PDA

View Full Version : protect what you've got


kwak zzr
22-01-12, 08:46 PM
I must say over the years my security has gone sloppy tbh i never bothered, a week ago my neighbour was woke in the night to find my garage door up and my mountain bike gone :-( little dude i know the scum were eyeing up my gixer :-( last Tuesday 9:15am i had a phone call at work and the gits had tried again :-( my house and garage now are well protected!! Protect what you have, lock it or loose it! The scum are watching.

Kwak zzr

AZZ3R
22-01-12, 09:00 PM
Our garage is like the lock on Die Hard 1.

CCTV in the local area ? Might be worth buying a dummy & sticking a couple on the house & garage?

ogden
22-01-12, 09:25 PM
Lock it? Is that all?

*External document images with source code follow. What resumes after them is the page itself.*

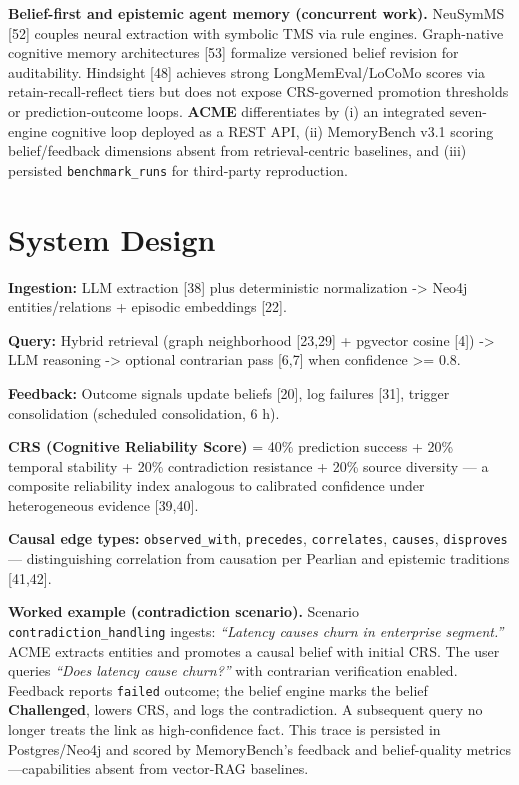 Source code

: \documentclass[11pt,a4paper]{article}
\begin{document}
\textbf{Belief-first and epistemic agent memory (concurrent work).}
NeuSymMS {[}52{]} couples neural extraction with symbolic TMS via rule
engines. Graph-native cognitive memory architectures {[}53{]} formalize
versioned belief revision for auditability. Hindsight {[}48{]} achieves
strong LongMemEval/LoCoMo scores via retain-recall-reflect tiers but
does not expose CRS-governed promotion thresholds or prediction-outcome
loops. \textbf{ACME} differentiates by (i) an integrated seven-engine
cognitive loop deployed as a REST API, (ii) MemoryBench v3.1 scoring
belief/feedback dimensions absent from retrieval-centric baselines, and
(iii) persisted \texttt{benchmark\_runs} for third-party reproduction.

\section{System Design}\label{system-design}

\acmeFigureLoop

\textbf{Ingestion:} LLM extraction {[}38{]} plus deterministic
normalization -\textgreater{} Neo4j entities/relations + episodic
embeddings {[}22{]}.

\textbf{Query:} Hybrid retrieval (graph neighborhood {[}23,29{]} +
pgvector cosine {[}4{]}) -\textgreater{} LLM reasoning -\textgreater{}
optional contrarian pass {[}6,7{]} when confidence \textgreater= 0.8.

\textbf{Feedback:} Outcome signals update beliefs {[}20{]}, log failures
{[}31{]}, trigger consolidation (scheduled consolidation, 6 h).

\acmeFigureBelief

\textbf{CRS (Cognitive Reliability Score)} = 40\% prediction success +
20\% temporal stability + 20\% contradiction resistance + 20\% source
diversity --- a composite reliability index analogous to calibrated
confidence under heterogeneous evidence {[}39,40{]}.

\textbf{Causal edge types:} \texttt{observed\_with}, \texttt{precedes},
\texttt{correlates}, \texttt{causes}, \texttt{disproves} ---
distinguishing correlation from causation per Pearlian and epistemic
traditions {[}41,42{]}.

\textbf{Worked example (contradiction scenario).} Scenario
\texttt{contradiction\_handling} ingests: \emph{``Latency causes churn
in enterprise segment.''} ACME extracts entities and promotes a causal
belief with initial CRS. The user queries \emph{``Does latency cause
churn?''} with contrarian verification enabled. Feedback reports
\texttt{failed} outcome; the belief engine marks the belief
\textbf{Challenged}, lowers CRS, and logs the contradiction. A
subsequent query no longer treats the link as high-confidence fact. This
trace is persisted in Postgres/Neo4j and scored by MemoryBench's
feedback and belief-quality metrics---capabilities absent from
vector-RAG baselines.
\end{document}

My new toy's getting a tracker.

kwak zzr
22-01-12, 09:36 PM
They waited for all the neighbours to go to work before they had a go! 9:15 in the
morning

Specialone
22-01-12, 09:41 PM
The rozzas were knocking everyones doors on my road today and the road behind us, there had been a spate of thefts from sheds and garages the last few weeks apparently and they have caught 3 lads doing it.

He asked us to check the sheds etc for signs of break in, were safe i think.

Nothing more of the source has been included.